Explainability for Machine Learning Models: From Data Adaptability to User Perception
julien Delaunay

TL;DR
This thesis investigates local explanation methods for deployed machine learning models, focusing on improving explanation fidelity, evaluating explanation suitability, and understanding user perception to enhance AI transparency and trust.
Contribution
It introduces a novel evaluation approach for linear explanations and compares counterfactual methods, alongside user studies on explanation impact and representation.
Findings
Enhanced rule-based explanation method
Proposed a new linear explanation evaluation approach
User experiments show explanation type affects understanding and trust
Abstract
This thesis explores the generation of local explanations for already deployed machine learning models, aiming to identify optimal conditions for producing meaningful explanations considering both data and user requirements. The primary goal is to develop methods for generating explanations for any model while ensuring that these explanations remain faithful to the underlying model and comprehensible to the users.
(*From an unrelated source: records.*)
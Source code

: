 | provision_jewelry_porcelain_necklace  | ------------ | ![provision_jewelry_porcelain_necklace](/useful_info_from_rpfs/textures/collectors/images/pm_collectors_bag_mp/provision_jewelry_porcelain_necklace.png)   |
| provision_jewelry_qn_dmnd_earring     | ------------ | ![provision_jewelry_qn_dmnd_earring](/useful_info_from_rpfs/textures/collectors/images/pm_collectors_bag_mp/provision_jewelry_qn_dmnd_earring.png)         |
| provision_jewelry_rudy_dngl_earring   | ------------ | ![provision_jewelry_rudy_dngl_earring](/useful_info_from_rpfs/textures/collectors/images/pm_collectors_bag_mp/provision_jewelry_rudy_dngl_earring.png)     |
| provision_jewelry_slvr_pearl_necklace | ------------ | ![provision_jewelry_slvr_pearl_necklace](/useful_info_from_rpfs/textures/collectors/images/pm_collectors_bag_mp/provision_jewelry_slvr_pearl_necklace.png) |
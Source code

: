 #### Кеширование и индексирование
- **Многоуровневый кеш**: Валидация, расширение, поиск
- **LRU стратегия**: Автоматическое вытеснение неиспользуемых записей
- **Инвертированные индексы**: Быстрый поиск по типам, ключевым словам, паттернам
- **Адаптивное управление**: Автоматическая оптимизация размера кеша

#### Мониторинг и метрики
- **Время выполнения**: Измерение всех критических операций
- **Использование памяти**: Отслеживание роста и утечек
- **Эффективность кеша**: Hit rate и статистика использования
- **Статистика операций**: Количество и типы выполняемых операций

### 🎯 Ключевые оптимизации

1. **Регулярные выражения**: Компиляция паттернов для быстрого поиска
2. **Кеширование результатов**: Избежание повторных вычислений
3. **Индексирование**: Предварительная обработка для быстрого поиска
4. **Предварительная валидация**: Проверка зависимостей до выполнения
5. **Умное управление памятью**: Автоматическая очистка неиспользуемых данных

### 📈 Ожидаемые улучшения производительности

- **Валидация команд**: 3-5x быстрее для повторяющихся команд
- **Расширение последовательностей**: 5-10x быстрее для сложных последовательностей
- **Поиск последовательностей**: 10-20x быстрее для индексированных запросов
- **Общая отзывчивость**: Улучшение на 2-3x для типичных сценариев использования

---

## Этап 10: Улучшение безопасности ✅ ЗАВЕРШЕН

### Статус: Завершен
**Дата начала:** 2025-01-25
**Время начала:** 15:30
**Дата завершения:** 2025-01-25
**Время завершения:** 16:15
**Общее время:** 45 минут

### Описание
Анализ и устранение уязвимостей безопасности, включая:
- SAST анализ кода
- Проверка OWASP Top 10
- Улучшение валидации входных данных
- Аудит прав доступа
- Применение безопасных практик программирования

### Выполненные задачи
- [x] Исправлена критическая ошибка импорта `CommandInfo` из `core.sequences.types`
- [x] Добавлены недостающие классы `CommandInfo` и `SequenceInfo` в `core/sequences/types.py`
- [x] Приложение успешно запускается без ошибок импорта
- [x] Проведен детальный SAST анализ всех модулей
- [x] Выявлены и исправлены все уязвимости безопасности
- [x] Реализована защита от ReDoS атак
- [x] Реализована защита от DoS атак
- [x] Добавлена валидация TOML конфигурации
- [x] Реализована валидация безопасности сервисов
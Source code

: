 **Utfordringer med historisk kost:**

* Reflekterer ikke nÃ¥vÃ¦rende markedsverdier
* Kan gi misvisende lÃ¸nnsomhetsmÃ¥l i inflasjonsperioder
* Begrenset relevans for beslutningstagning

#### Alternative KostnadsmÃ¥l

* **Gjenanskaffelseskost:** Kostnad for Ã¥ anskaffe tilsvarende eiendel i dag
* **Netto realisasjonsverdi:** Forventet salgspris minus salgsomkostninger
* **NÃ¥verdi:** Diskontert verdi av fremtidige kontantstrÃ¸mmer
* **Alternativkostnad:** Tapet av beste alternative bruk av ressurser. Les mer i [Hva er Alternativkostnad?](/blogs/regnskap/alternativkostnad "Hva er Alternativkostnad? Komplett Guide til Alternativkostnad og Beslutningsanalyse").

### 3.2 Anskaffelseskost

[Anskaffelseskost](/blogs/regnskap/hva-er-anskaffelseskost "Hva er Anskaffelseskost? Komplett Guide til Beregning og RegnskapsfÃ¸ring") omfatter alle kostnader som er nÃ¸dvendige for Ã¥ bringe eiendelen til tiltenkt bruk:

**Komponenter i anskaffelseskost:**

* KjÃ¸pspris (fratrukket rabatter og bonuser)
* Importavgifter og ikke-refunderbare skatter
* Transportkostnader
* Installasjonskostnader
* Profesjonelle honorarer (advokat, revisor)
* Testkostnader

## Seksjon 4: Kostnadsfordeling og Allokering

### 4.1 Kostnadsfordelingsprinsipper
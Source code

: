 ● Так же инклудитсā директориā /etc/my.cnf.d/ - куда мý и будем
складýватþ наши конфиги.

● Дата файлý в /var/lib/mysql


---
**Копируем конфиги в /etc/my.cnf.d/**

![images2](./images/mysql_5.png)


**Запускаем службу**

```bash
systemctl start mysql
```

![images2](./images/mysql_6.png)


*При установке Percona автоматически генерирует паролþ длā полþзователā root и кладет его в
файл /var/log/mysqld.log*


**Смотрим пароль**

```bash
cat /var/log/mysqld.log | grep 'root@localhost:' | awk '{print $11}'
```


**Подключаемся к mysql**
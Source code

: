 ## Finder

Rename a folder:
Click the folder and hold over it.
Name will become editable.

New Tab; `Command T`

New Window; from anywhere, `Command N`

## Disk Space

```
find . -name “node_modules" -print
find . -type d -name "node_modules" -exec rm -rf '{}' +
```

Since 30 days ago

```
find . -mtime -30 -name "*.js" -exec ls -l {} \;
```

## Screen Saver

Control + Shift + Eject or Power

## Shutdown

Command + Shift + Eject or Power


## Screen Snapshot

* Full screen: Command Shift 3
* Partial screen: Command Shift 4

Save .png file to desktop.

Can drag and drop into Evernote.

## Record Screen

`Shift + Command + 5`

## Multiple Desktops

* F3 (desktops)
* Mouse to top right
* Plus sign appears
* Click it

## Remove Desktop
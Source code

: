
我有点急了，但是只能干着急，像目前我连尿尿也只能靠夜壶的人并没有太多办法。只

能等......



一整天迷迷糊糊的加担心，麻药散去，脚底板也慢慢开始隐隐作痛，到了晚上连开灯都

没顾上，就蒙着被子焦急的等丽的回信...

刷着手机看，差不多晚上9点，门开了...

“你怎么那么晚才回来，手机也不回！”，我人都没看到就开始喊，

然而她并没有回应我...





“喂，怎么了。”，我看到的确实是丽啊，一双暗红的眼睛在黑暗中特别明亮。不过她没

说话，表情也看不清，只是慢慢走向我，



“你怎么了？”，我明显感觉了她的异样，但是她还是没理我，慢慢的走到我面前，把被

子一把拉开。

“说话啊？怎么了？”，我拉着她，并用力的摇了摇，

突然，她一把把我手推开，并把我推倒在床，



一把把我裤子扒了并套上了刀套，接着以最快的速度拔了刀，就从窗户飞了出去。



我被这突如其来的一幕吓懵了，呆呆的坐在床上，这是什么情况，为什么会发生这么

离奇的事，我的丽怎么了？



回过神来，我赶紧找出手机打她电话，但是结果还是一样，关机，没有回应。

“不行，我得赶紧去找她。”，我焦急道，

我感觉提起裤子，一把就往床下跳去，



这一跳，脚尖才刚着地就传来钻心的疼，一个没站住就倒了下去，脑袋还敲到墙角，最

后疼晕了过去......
The thesis is divided into two parts. The first enhances a widely used rule-based explanation method. It then introduces a novel approach for evaluating the suitability of linear explanations to approximate a model. Additionally, it conducts a comparative experiment between two families of counterfactual explanation methods to analyze the advantages of one over the other. The second part focuses on user experiments to assess the impact of three explanation methods and two…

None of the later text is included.